Step 4. Validate the OGS calculations done by the client.

Inspect the capture for the TCP/SSL probes used to calculate RTT.   See how long the HTTPs request takes over a single TCP connection.  Each probe request should use a different TCP connection. To do this open the capture in wireshark and repeat the following steps for each of the servers:

  1. using the "ip.addr" filter isolate the packets sent to each of the servers into it's own capture. This can be done by going to Edit  and selecting "Mark all Displayed Packets" and then going to file > save as and selecting the "marked packets only" otion:
    Screen Shot 2013-10-26 at 5.43.22 PM.png
  2. In this new capture go to View > Time Display Format > Date and Time of Day:
    Screen Shot 2013-10-26 at 5.49.34 PM.png
  3. Identify the first http syn packet in this capture that was sent when the OGS probe  was sent according to the DART logs as identified in step 3.3.2.
  4. Using the feature to colourize tcp conversations identify each of the probes. This can de done by right clicking on the http syn for the first probe and then selecting the colourize conversation as shown below:
    Screen Shot 2013-10-26 at 5.53.49 PM.png
    This needs to be repeated for the syn on the next probe and the next one. As shown here the first two probes have been depicted in differing colours.

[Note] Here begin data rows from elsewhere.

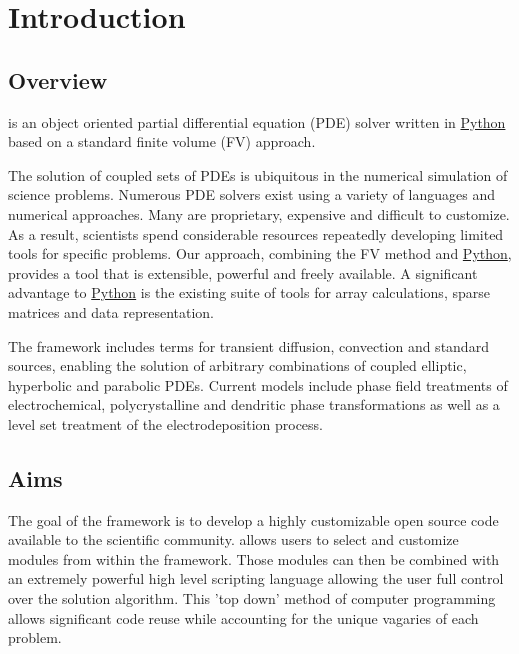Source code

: \chapter{Introduction}

\section{Overview}

\FiPy{} is an object oriented partial differential equation (PDE) solver
written in \href{http://www.python.org/}{Python} based on a standard
finite volume (FV) approach.

The solution of coupled sets of PDEs is ubiquitous in the numerical
simulation of science problems.  Numerous PDE solvers exist using a
variety of languages and numerical approaches. Many are proprietary,
expensive and difficult to customize.  As a result, scientists spend
considerable resources repeatedly developing limited tools for
specific problems.  Our approach, combining the FV method and
\href{http://www.python.org/}{Python}, provides a tool that is
extensible, powerful and freely available. A significant advantage to
\href{http://www.python.org/}{Python} is the existing suite of tools
for array calculations, sparse matrices and data representation.

The \FiPy{} framework includes terms for transient diffusion,
convection and standard sources, enabling the solution of arbitrary
combinations of coupled elliptic, hyperbolic and parabolic
PDEs. Current models include phase field treatments of
electrochemical, polycrystalline and dendritic phase transformations
as well as a level set treatment of the electrodeposition process.

\section{Aims}

The goal of the \FiPy{} framework is to develop a highly customizable
open source code available to the scientific community. \FiPy{} allows
users to select and customize modules from within the framework. Those
modules can then be combined with an extremely powerful high level
scripting language allowing the user full control over the solution
algorithm. This 'top down' method of computer programming allows
significant code reuse while accounting for the unique vagaries of
each problem.

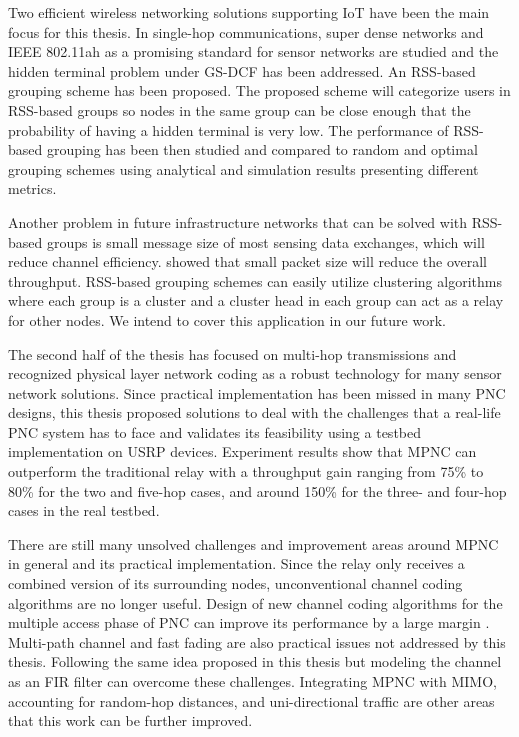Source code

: \label{chapter:concl}

Two efficient wireless networking solutions supporting IoT have been the main focus for this thesis. In single-hop communications, super dense networks and IEEE 802.11ah as a promising standard for sensor networks are studied and the hidden terminal problem under GS-DCF has been addressed. An RSS-based grouping scheme has been proposed. The proposed scheme will categorize users in RSS-based groups so nodes in the same group can be close enough that the probability of having a hidden terminal is very low.
The performance of RSS-based grouping has been then studied and compared to random and optimal grouping schemes using analytical and simulation results presenting different metrics.

Another problem in future infrastructure networks that can be solved with RSS-based groups is small message size of most sensing data exchanges, which will reduce channel efficiency. \cite{bianchi2000performance} showed that small packet size will reduce the overall throughput. RSS-based grouping schemes can easily utilize clustering algorithms where each group is a cluster and a cluster head in each group can act as a relay for other nodes. We intend to cover this application in our future work.

The second half of the thesis has focused on multi-hop transmissions and recognized physical layer network coding as a robust technology for many sensor network solutions. Since practical implementation has been missed in many PNC designs, this thesis proposed solutions to deal with the challenges that a real-life PNC system has to face and validates its feasibility using a testbed implementation on USRP devices. Experiment results show that MPNC can outperform the traditional relay with a throughput gain ranging from 75\% to 80\% for the two and five-hop cases, and around 150\% for the three- and four-hop cases in the real testbed.

There are still many unsolved challenges and improvement areas around MPNC in general and its practical implementation. Since the relay only receives a combined version of its surrounding nodes, unconventional channel coding algorithms are no longer useful. Design of new channel coding algorithms for the multiple access phase of PNC can improve its performance by a large margin \cite{zhang2017design2}. Multi-path channel and fast fading are also practical issues not addressed by this thesis. Following the same idea proposed in this thesis but modeling the channel as an FIR filter can overcome these challenges. Integrating MPNC with MIMO, accounting for random-hop distances, and uni-directional traffic are other areas that this work can be further improved.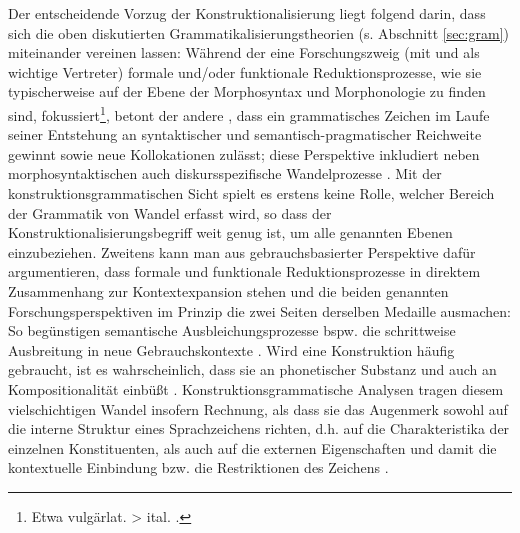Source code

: Der entscheidende Vorzug der Konstruktionalisierung liegt \textcite[60--62]{Traugott2015} folgend darin, dass sich die oben diskutierten Grammatikalisierungstheorien (s. Abschnitt \ref{sec:gram}) miteinander vereinen lassen: Während der eine Forschungszweig (mit \cite{Lehmann1995} und \cite{Haspelmath2004} als wichtige Vertreter) formale und/oder funktionale Reduktionsprozesse, wie sie typischerweise auf der Ebene der Morphosyntax und Morphonologie zu finden sind, fokussiert\footnote{Etwa vulgärlat.   > ital.   \parencite[1254]{Lehmann1995}.}, betont der andere \parencite[vertreten u.a. durch][]{Himmelmann2004,Croft2006}, dass ein grammatisches Zeichen im Laufe seiner Entstehung an syntaktischer und semantisch-pragmatischer Reichweite gewinnt sowie neue Kollokationen zulässt; diese Perspektive inkludiert neben morphosyntaktischen auch diskursspezifische Wandelprozesse \parencite[vgl. den Begriff der  für die Entwicklung von Diskursmarkern bei][]{Auer2005}. Mit der konstruktionsgrammatischen Sicht spielt es erstens keine Rolle, welcher Bereich der Grammatik von Wandel erfasst wird, so dass der Konstruktionalisierungsbegriff weit genug ist, um alle genannten Ebenen einzubeziehen. Zweitens kann man aus gebrauchsbasierter Perspektive dafür argumentieren, dass formale und funktionale Reduktionsprozesse in direktem Zusammenhang zur Kontextexpansion stehen und die beiden genannten Forschungsperspektiven im Prinzip die zwei Seiten derselben Medaille ausmachen: So begünstigen semantische Ausbleichungsprozesse bspw. die schrittweise Ausbreitung in neue Gebrauchskontexte \parencite[61]{Traugott2015}. Wird eine Konstruktion häufig gebraucht, ist es wahrscheinlich, dass sie an phonetischer Substanz und auch an Kompositionalität einbüßt \parencite[20]{Bybee2010}.  Konstruktionsgrammatische Analysen tragen diesem vielschichtigen Wandel insofern Rechnung, als dass sie das Augenmerk sowohl auf die interne Struktur eines Sprachzeichens richten, d.h. auf die Charakteristika der einzelnen Konstituenten, als auch auf die externen Eigenschaften und damit die kontextuelle Einbindung bzw. die Restriktionen des Zeichens  \parencite[zu diesem externen/internen Kontrast s. weiterführend][]{Fried2013}.  

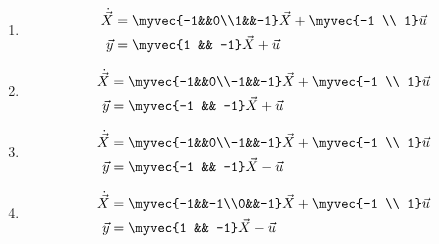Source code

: \begin{multicols}{2}
\begin{enumerate}
	\item \begin{align*}\dot{\vec{X}}&= \myvec{-1&&0\\1&&-1} \vec{X} + \myvec{-1 \\ 1} \vec{u} \\ \vec{y}&=\myvec{1 && -1}\vec{X} + \vec{u}\end{align*}
    \item \begin{align*}\dot{\vec{X}}&= \myvec{-1&&0\\-1&&-1} \vec{X} + \myvec{-1 \\ 1} \vec{u} \\ \vec{y}&=\myvec{-1 && -1}\vec{X} + \vec{u}\end{align*}  
    \item \begin{align*}\dot{\vec{X}}&= \myvec{-1&&0\\-1&&-1} \vec{X} + \myvec{-1 \\ 1} \vec{u} \\ \vec{y}&=\myvec{-1 && -1}\vec{X} - \vec{u}\end{align*}
    \item \begin{align*}\dot{\vec{X}}&= \myvec{-1&&-1\\0&&-1} \vec{X} + \myvec{-1 \\ 1} \vec{u} \\ \vec{y}&=\myvec{1 && -1}\vec{X} - \vec{u}\end{align*}
\end{enumerate}
\end{multicols}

The advantage of colourising the TCP conversations is that in case there are some retransmissions  or other such oddities, they can be easily spotted per probe.
  5. Change the time display to use "starting of epoch" as shown below:
    Screen Shot 2013-10-26 at 6.00.06 PM.png
    Ensure that  milliseconds is selected as the the level of precision since that's what OGS uses.
  6. Calculate the time different between the http syn and the fin/ack as shown in the diagram of step 4. Repeat this process for each of the three probes and then compare the values to those shown in the DART logs in step 3.3.3.

 

Once the capture is analysed for each server and the values are compared to those seen in the DART logs, if they all match up and it still seems like the wrong gateway is being selected, then it's due to one of two things:

1. Are there to many retransmissions from one particular headend, or any other such oddities seen in the probes?This could indicate an issue on the headned.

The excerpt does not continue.